Next Step is Firming Up Moratorium and Moving Toward Petroleum Ban

Amanda Acosta

The surveys being conducted before the suspension was announced involved two separate methodologies: multi-beam and seep sea surveys. It is the latter that has the environmental community up in arms because, as Executive Director of the Belize Audubon Society Amanda Acosta explains, the type of survey involved leads in only one direction – to drilling for petroleum offshore Belize in sensitive areas. OCEANA’s Janelle Chanona further details how legal enforcement of the established moratorium on petroleum-related activity offshore, will solidify Belize’s position on this critical environmental issue.

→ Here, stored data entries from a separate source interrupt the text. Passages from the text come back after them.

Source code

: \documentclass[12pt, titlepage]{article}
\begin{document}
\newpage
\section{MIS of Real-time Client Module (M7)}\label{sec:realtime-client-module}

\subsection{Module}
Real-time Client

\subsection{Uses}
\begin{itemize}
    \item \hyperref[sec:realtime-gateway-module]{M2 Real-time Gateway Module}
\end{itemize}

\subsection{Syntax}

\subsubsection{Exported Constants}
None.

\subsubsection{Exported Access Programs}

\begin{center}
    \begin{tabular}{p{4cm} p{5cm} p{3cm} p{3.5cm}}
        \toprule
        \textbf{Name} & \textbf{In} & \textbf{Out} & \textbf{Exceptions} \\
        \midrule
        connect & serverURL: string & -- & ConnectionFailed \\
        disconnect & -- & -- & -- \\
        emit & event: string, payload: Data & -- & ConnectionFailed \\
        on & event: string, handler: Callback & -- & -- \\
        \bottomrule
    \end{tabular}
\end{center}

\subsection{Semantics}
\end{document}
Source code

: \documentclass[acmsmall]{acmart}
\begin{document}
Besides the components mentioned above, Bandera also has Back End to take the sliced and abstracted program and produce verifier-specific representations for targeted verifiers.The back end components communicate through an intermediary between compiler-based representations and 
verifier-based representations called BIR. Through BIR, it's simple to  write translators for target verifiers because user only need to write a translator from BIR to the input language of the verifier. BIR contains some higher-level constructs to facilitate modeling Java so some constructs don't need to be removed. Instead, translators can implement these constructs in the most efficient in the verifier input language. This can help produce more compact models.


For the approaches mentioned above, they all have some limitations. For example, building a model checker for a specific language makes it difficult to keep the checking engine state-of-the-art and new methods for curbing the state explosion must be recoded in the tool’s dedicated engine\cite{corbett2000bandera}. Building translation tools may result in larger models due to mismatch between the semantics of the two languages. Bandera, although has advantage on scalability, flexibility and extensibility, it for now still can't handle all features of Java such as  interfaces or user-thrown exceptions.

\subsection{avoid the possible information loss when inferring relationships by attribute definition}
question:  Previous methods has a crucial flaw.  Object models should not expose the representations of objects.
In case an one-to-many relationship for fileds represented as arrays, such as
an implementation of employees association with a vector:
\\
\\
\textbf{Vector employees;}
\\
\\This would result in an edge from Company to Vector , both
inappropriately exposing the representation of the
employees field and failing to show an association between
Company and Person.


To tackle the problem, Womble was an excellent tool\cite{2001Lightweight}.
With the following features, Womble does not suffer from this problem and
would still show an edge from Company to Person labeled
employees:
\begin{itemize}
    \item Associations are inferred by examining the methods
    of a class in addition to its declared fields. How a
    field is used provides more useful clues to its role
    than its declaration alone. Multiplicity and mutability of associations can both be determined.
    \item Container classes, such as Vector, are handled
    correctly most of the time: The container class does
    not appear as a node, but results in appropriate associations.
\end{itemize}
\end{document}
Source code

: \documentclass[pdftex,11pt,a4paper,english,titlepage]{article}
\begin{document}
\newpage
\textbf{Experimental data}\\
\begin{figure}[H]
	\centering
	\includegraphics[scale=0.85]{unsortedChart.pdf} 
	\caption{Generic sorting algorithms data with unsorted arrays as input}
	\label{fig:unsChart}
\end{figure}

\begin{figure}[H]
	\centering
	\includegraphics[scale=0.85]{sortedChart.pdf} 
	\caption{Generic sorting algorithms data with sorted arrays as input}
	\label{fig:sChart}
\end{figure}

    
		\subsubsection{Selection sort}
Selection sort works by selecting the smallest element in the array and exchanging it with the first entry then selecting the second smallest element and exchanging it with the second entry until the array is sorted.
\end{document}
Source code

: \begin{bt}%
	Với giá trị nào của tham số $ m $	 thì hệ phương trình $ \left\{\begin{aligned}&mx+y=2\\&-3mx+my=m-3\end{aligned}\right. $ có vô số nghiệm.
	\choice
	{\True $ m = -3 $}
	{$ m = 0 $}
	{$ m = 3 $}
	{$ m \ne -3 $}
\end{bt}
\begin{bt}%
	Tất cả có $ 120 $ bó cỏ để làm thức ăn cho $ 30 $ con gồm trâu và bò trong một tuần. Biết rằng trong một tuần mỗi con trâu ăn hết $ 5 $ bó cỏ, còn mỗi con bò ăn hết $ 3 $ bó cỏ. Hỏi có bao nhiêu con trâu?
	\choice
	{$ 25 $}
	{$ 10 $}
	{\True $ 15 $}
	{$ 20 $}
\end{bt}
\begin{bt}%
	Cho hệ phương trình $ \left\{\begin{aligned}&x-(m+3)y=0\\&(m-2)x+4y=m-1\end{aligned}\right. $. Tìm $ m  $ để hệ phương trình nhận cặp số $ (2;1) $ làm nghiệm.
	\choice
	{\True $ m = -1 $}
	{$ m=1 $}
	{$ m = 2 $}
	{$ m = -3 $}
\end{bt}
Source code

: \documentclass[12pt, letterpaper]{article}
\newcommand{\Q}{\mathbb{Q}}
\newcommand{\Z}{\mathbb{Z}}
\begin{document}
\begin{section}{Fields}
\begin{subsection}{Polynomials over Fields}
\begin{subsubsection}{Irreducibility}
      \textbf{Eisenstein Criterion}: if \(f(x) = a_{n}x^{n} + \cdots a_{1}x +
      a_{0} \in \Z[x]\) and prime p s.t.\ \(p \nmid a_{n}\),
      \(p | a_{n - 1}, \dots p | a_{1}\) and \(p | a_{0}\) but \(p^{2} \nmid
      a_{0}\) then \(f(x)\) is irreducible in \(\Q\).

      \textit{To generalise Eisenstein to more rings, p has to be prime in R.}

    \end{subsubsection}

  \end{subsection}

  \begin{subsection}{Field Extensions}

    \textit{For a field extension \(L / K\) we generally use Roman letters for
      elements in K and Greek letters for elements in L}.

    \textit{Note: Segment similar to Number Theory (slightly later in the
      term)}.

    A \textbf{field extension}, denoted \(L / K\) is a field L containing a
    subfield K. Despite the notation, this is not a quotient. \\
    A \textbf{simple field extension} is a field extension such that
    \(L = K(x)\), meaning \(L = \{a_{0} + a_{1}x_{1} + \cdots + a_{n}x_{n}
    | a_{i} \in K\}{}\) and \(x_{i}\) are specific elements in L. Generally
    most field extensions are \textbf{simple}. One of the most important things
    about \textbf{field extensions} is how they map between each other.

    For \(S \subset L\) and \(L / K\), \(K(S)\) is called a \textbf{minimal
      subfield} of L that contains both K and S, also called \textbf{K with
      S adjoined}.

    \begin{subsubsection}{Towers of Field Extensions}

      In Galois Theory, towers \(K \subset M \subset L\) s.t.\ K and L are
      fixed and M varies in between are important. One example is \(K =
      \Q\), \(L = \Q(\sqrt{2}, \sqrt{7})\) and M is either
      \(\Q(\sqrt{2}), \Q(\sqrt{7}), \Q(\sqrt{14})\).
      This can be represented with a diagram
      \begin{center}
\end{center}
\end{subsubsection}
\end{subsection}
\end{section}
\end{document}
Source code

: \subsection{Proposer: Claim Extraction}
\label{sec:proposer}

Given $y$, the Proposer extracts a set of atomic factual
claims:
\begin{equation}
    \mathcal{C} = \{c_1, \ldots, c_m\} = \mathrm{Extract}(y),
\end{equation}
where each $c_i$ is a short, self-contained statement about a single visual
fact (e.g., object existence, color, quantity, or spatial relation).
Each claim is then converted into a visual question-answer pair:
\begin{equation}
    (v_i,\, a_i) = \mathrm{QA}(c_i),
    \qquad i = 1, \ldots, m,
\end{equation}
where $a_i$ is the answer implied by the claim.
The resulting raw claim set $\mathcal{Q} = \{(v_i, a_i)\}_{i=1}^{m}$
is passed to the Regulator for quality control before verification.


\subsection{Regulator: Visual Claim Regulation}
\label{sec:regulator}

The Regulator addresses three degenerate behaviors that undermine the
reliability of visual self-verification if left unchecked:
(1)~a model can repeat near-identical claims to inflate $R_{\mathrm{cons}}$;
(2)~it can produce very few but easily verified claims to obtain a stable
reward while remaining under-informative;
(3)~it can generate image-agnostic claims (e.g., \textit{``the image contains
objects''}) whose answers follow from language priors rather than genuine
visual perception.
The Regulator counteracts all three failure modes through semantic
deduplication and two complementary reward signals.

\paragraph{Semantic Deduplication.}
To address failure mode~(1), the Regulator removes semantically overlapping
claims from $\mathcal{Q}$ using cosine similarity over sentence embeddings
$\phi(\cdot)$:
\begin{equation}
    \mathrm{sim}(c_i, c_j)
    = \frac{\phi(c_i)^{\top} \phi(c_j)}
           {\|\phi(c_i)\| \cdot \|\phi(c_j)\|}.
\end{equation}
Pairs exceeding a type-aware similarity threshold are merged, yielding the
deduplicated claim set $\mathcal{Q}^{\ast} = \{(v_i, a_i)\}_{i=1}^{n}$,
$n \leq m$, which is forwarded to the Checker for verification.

Amanda Acosta, Executive Director, Belize Audubon Society

“The second was the seismic. What it is, is that there is a large initiative, called “Gigante”, and you can look it up on the T.G.S. website, and Gigante includes Mexico, Belize and Honduras, and the idea was to do some hydrocarbon mapping, to look at the reserves which were in the area. So, yes, it’s part of a bigger initiative; which is why we were even, I think from a Government end, why we were approached for this study; because everything we have been told is that the company is, or was looking to front the cost, and then from the sale of the information data and the analysis, they would recover their costs.”


Janelle Chanona

Janelle Chanona, Vice President, OCEANA Belize

“The moratorium, which the Government announced had been in place in June of 2015, needs to be formalized. There needs to be a piece of legislation that says, there is a moratorium in place for the waters of Belize, and here are the conditions under which that moratorium can be lifted. One of the conditions that we had proposed was a national referendum, to say that, as one of the conditions there should be a national poll, an official poll, of how Belizeans feel about offshore oil. The second piece of legislation, as per another press release, another announcement, was the one the Government made on December first, 2015, which says that there was a permanent ban along the Belize Barrier Reef, and around the marine protected areas, around the World Heritage Sites, around the atolls with a buffer alongside. That is still as far as it got: a letter confirming what was announced in a press release, but there is still no legislation. So we have been acting in good faith, that government has announced that it has been working on something, and that is part of the reason why you saw this response, because: how can you say there’s a moratorium on offshore oil exploration, and then you sign an agreement – you’ve been talking about an agreement for some time, and then you sign an agreement this year to do seismic? Let’s be very clear: seismic is data that only offshore oil companies would be using. Seismic done offshore – that means an offshore oil exploration activity, and with that data sale? Who’s buying seismic offshore data? Companies interested in doing offshore oil exploration. And that is, to their credit, the big picture that tourism stakeholders, that fishing stakeholders immediately realized. So they were not focused on whether seismic is good, bad or in-between; they were focused on the fact that seismic means oil; and this means that we are looking to make a seismic shift, from an eco-friendly, eco-based product to offshore oil.”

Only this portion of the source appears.